Deciding that my love of flamethrowers and guns with LED displays has blinded my good judgement I opt for a Xenomorph for the second game. This surely will be easier. Anything has to be easier...

Except it isn't. I start out scrambling across a ceiling in pursuit of a hapless marine who gets away from me long before I work out how to get unstuck from the flaming ceiling and actually eat his head off. Totally disoriented I eventually get picked off the wall by a predator who casually lobs a spear through my head. More savvy to the deathmatch dynamic this time when I spot an alien tail flicking past in my peripheral vision, I immediately spin round , claws at the ready. And again! The Bastard is circling ME!

Except it is my tail.

Even after the embarrassment had worn off I found it hard to enjoy playing as the Alien. I found the transition mechanic from wall to floor to ceiling where you press the middle mouse button to attach yourself to the new surface to be a bit hit and miss. Sometimes you just climb up the walls and sometimes you have to press the button. I always seemed to stick to the walls like glue when in hot pursuit of someone and end up suddenly the other way up and traveling away from them at speed, while later be confronted by a small step up and have to press the transition key. The spirit-levelesque T indicator in the middle of the screen did make it easier to orientate myself most of the time but I never truly felt wholly in control. Overall it gave me a creeping feeling of frustration so I moved on.

Predators start out with the obligatory cutlery strapped to each arm, can cloak (from humans) and see either normally, in the rather spanky infra-red we all know and love, or the green on green (with green) “Alien vision”. There are other weapons scattered about, such as the spear, the discus and the shoulder-cannon which are apparently rather groovy. Certainly I died to them a lot. In fact every time I chose to be a Predator there seemed to be at least two others turning me into a Shis-Kebab. The Predator is, on paper, the strongest of the three however divorced from his big hitting weapons and limited to up close and personal tools of death it isn’t the easy option. I’d say still that the balance still favoured Old Uglychops when tooled up and able to hold the high ground. The targeting laser does make them very visible but when you can’t get close it isn’t much of a consolation to your cooling corpse.

It is only a demo and these are just first impressions from three days play, but I would say it has plenty of atmosphere for a one-level deathmatch-only map. I felt vulnerable in all three modes and I’m sure there are some who will scoff at my Nooblishmishness* , which is fair enough given I spent a few minutes scared of my own tail, but I think that the game balance shows promise given that there was no obviously easier choice (at least for me).
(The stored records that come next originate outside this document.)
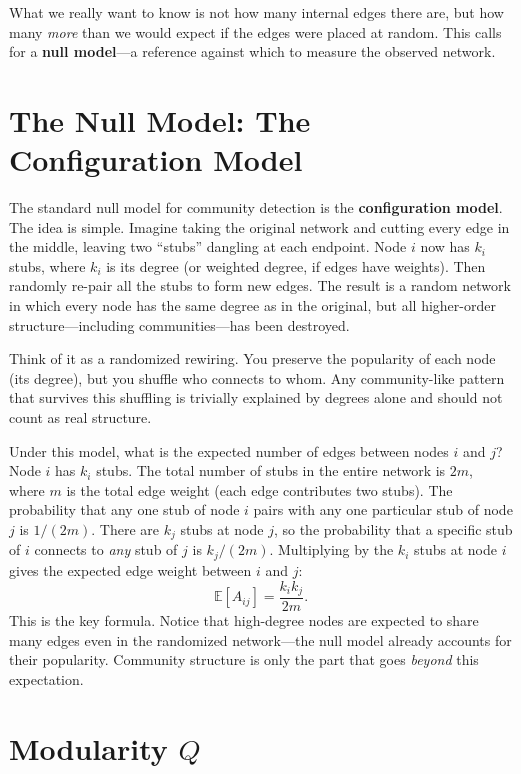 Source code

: \documentclass[11pt]{article}
\theoremstyle{definition}
\begin{document}
What we really want to know is not how many internal edges there are, but how many \emph{more} than we would expect if the edges were placed at random. This calls for a \textbf{null model}---a reference against which to measure the observed network.

\section{The Null Model: The Configuration Model}

The standard null model for community detection is the \textbf{configuration model}. The idea is simple. Imagine taking the original network and cutting every edge in the middle, leaving two ``stubs'' dangling at each endpoint. Node $i$ now has $k_i$ stubs, where $k_i$ is its degree (or weighted degree, if edges have weights). Then randomly re-pair all the stubs to form new edges. The result is a random network in which every node has the same degree as in the original, but all higher-order structure---including communities---has been destroyed.

\begin{intubox}
Think of it as a randomized rewiring. You preserve the popularity of each node (its degree), but you shuffle who connects to whom. Any community-like pattern that survives this shuffling is trivially explained by degrees alone and should not count as real structure.
\end{intubox}

Under this model, what is the expected number of edges between nodes $i$ and $j$? Node $i$ has $k_i$ stubs. The total number of stubs in the entire network is $2m$, where $m$ is the total edge weight (each edge contributes two stubs). The probability that any one stub of node $i$ pairs with any one particular stub of node $j$ is $1/(2m)$. There are $k_j$ stubs at node $j$, so the probability that a specific stub of $i$ connects to \emph{any} stub of $j$ is $k_j / (2m)$. Multiplying by the $k_i$ stubs at node $i$ gives the expected edge weight between $i$ and $j$:
\[
  \mathbb{E}[A_{ij}] = \frac{k_i k_j}{2m}.
\]
This is the key formula. Notice that high-degree nodes are expected to share many edges even in the randomized network---the null model already accounts for their popularity. Community structure is only the part that goes \emph{beyond} this expectation.

\section{Modularity $Q$}
\end{document}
It does have one strong element in its favour in that it feels fresh, with three very distinct ways to play. Whether Rebellion have capitalised on this in the full game remains to be seen but the early indicators seem good here. The option for a cinematic one button kill (Alien and Predator only it seems) was a nice touch the first few times but it does leave you very vulnerable while you are caught in the animation.
Personally I’d like to see the Alien wall crawling thing be less awkward as that did cause some mouse-champing moments.
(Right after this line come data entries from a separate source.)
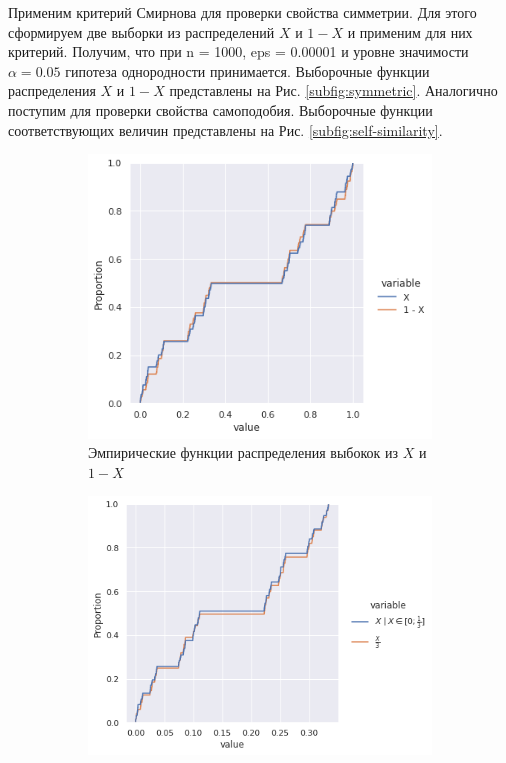 Применим критерий Смирнова для проверки свойства симметрии. Для
 этого сформируем две выборки из распределений $ X $ и $ 1 - X $ и применим для
 них критерий. Получим, что при n = 1000, eps = 0.00001 и уровне значимости
 $ \alpha = 0.05 $ гипотеза однородности принимается. Выборочные функции
 распределения $ X $ и $ 1 - X $ представлены на Рис. \eqref{subfig:symmetric}.
 Аналогично поступим для проверки свойства самоподобия. Выборочные функции
 соответствующих величин представлены на Рис. \eqref{subfig:self-similarity}.

 \begin{figure}
     \centering
     \begin{subfigure}[b]{0.45\textwidth}
         \centering
         \includegraphics[width=\textwidth]{./resources/uniformity_1.png}
         \caption{Эмпирические функции распределения выбокок из $ X $ и $ 1 - X $}
         \label{subfig:symmetric}
     \end{subfigure}
     \hfill
     \begin{subfigure}[b]{0.45\textwidth}
         \centering
         \includegraphics[width=\textwidth]{./resources/uniformity_2.png}

\end{subfigure}
\end{figure}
Lastly although I appreciate it is a demo, and a limited one at that, the lack of any real guide to the abilities and keys for each race contributed greatly to my early bewilderment. The Marines are pretty standard drop-in-and-shoot types but I still have no clear idea what focus does for Aliens, so I just use it arbitrarily. Using weapons for Predators seems overly complicated too.

But that don’t matter. I’m back as a lean, mean, green, fighting machine. Gimmie a HOORAH people!

Mummy!

*this is my word. There are many like it but this one is mine.